"As assistant bookkeeper in a grocery store!" he answers. "Now you have it!"

"But you said your father was a big man in Wall Street!" I busts out.

"He is!" answers Harold, lookin' over at the Santa Fe. "They don't come any bigger. He's a traffic policeman at the corner of Broadway and Wall Street and stands six foot four in his socks!"

"Sweet Cookie!" shouts the Kid, and falls off the rock.

When we recover from that, Harold has smoked the other cigarette, and he nods for my box. Then he asks us do we want to hear the rest.

"If you don't tell it," says the Kid, "you'll never leave here alive! Hurry up, I'm dyin' to hear it!"
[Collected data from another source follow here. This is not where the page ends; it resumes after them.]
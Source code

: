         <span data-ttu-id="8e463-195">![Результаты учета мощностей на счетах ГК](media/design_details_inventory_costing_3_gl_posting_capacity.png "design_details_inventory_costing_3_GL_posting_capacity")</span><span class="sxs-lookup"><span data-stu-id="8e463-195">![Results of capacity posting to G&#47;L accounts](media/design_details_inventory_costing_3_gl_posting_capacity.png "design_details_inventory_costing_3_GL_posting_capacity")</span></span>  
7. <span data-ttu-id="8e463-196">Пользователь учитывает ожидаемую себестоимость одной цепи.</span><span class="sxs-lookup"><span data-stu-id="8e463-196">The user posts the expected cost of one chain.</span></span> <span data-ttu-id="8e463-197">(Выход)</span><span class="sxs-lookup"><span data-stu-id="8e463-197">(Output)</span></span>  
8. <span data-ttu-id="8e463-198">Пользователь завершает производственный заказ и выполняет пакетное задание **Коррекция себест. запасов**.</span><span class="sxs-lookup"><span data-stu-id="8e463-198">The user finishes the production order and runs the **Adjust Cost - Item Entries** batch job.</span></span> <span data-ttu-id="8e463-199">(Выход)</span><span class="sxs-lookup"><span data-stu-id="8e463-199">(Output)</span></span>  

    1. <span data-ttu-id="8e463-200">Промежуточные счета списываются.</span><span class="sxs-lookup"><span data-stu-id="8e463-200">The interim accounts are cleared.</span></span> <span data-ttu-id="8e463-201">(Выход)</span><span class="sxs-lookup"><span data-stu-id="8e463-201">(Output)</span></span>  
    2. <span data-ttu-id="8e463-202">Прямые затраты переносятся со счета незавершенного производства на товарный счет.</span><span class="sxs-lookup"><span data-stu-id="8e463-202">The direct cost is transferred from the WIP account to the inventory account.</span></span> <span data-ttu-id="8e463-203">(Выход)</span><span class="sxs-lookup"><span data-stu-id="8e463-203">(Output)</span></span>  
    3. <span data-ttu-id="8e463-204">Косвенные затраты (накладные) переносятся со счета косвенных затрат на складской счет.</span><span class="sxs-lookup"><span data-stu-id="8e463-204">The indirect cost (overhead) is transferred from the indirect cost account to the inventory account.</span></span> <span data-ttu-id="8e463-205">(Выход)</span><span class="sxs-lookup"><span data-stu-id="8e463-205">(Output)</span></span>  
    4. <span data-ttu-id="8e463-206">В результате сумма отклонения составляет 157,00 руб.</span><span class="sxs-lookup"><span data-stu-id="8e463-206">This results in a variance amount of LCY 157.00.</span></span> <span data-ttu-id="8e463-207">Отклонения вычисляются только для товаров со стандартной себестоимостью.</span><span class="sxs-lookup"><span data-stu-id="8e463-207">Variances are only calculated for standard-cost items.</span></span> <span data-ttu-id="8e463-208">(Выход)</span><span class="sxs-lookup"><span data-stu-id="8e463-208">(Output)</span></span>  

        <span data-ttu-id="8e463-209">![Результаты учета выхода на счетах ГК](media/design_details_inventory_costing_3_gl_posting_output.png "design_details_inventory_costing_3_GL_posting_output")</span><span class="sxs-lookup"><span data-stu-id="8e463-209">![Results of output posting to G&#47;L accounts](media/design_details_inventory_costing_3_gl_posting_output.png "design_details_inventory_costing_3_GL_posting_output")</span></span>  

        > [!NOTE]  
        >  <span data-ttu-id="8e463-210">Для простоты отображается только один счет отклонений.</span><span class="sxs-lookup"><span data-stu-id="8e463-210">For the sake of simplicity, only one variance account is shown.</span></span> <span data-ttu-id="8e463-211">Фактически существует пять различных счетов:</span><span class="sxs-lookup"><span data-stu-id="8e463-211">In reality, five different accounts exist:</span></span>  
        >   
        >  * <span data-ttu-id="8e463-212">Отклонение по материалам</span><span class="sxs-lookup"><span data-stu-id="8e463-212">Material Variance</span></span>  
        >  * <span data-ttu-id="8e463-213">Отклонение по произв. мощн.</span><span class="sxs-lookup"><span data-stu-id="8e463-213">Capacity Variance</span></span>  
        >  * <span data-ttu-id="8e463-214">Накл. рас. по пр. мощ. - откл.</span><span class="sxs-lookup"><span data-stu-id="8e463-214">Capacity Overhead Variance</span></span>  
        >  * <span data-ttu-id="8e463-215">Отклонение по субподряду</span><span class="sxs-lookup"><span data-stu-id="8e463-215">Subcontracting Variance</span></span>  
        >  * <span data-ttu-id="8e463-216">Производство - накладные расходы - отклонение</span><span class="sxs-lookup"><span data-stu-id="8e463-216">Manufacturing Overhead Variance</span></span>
"Well," says the ex-J. Harold Cuthbert, "I am about to be married and at the eleventh hour Nemesis has gripped me. I told my fiancée that I was being featured in 'The End of the World' and that it would be exceedingly easy for me to get her a part in the picture—she having expressed a desire to that effect at various times. She will be here within the hour to watch me being filmed and to hold me to my promise to place her as leading woman opposite me." He stops and moans. "Gentlemen," he goes on, "picture for yourself the contretemps when she finds I am nothing but a super and that Genaro wouldn't give Sarah Bernhardt a job on a recommendation from me! My romance will be shattered, and the—the humiliation will kill me!"

There was a heavy silence for a minute, and then the Kid whistles.

"Well, pal," he says, "you have certainly balled things up a few, haven't you?"

Joe Trout just let loose another moan.